Pages

26 January 2012

Remove duplicate elements from an array

In this article I want to discuss three different implementations in JavaScript for the following problem: given an array of n elements of type integer, how to remove duplicate values?

Here an example of the input array:
[5, 8, 3, 3, 9, 5, 78, 8, 43, 7, 7]

1. loop & splice

In this first approach we traverse the array and compare each element with following elements. If an duplicate element is found it is removed by calling Array.splice():
var loopAndSplice = function(unordered, compFn) {
  for(var i = 0; i < unordered.length; i++) {
    for(var j = i + 1; j < unordered.length; j++) {
      var equal = (compFn !== undefined) 
                  ? compFn(unordered[i], unordered[j]) === 0 
                  : unordered[i] === unordered[j]; 
      if (equal) {
        unordered.splice(j, 1);
        j--;
      }
    }
  }
  return unordered;
}
The index of the inner for loop (j) is decremented to compare the same position again after removal of an element.
The following compare function (compFn) is used for all examples, doing a simple subtraction:
function(a, b) { return (a - b); }

2. sort & dedup

The second possibility is to sort the array with the built-in Array.sort() function and then do a single traversal to remove all adjacent duplicates.
var sortAndDeDup = function(unordered, compFn) {
  var result = [];
  var prev;
  unordered.sort(compFn).forEach(function(item) {
    var equal = (compFn !== undefined && prev !== undefined) 
                ? compFn(prev, item) === 0 : prev === item; 
    if (!equal) {
      result.push(item);
      prev = item;
    }
  });
  return result;
}

3. object dedup

Here we use property assignment to an object to remove duplicates. A property with a given name can only be added once to the same object. Therefore multiple assignments of the same property will filter out those values.
var objectDeDup = function(unordered) {
  var result = [];
  var object = {};
  unordered.forEach(function(item) {
    object[item] = null;
  });
  result = Object.keys(object);
  return result;
}
The properties of the object are assigned to the value null as we are only interested in the property names and not their values. In a next step the object is transformed to an array with the Object.keys() method.
The result array in this method is in ascending order without the need to explicitly sort it and consists of string values.

How does it perform?

The integer arrays used for these tests were created with a duplicate ratio of approx. 50%. The complete test script can be found here.

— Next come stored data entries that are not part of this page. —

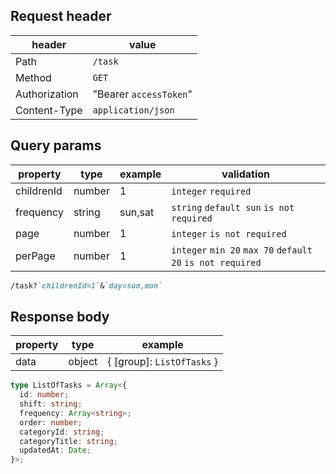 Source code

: ## Request header

| header        | value                  |
| ------------- | ---------------------- |
| Path          | `/task`                |
| Method        | `GET`                  |
| Authorization | "Bearer `accessToken`" |
| Content-Type  | `application/json`     |

## Query params

| property   | type   | example | validation                                                 |
| ---------- | ------ | ------- | ---------------------------------------------------------- |
| childrenId | number | 1       | `integer` `required`                                       |
| frequency  | string | sun,sat | `string` `default sun` `is not required`                   |
| page       | number | 1       | `integer` `is not required`                                |
| perPage    | number | 1       | `integer` `min 20` `max 70` `default 20` `is not required` |

```md
/task?`childrenId=1`&`day=sun,mon`
```

## Response body

| property | type   | example                    |
| -------- | ------ | -------------------------- |
| data     | object | { [group]: `ListOfTasks` } |

```ts
type ListOfTasks = Array<{
  id: number;
  shift: string;
  frequency: Array<string>;
  order: number;
  categoryId: string;
  categoryTitle: string;
  updatedAt: Date;
}>;
```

This leads to some first findings:

  • loop&splice is only usable for arrays with up to ~1000 elements, it degrades badly for larger sizes
  • object-dedup is 2 to 3 times faster than sort&dedup on V8, and on Firefox it outperforms the later even by a factor 3 to 6.
  • V8 is around 8 times faster on sort&dedup than Firefox and and 3 to 6 times faster on object-dedup
  • Firefox performs around 40% better with loop&splice than V8

Next the memory consumption was analyzed on node.js. The total heap consumption for the three methods can be seen in the next diagram:


Which does approve that everything comes with a cost: memory consumption for object-dedup can be 5 to 8 times higher than for the other methods.

How about floats?

All three algorithms can also be used with float arrays. The test arrays again contain 50% duplicate floats.

  • loop&splice: Chrome is here ~45% slower than with integers. Firefox needs 30 times longer compared to integer arrays.
  • sort&dedup: here it is the other way round. Firefox needs only ~28% longer than with integers. Chrome's performance degrades by a factor of 7 compared to integers (although overall faster than Firefox).
  • object-dedup: again the fastest method for float arrays. Chrome needs 11 times longer than with integers and Firefox 3.7 times



Chasin' strings?

Arrays with 40 character strings were used in this test. Again with a duplicate ratio of 50%.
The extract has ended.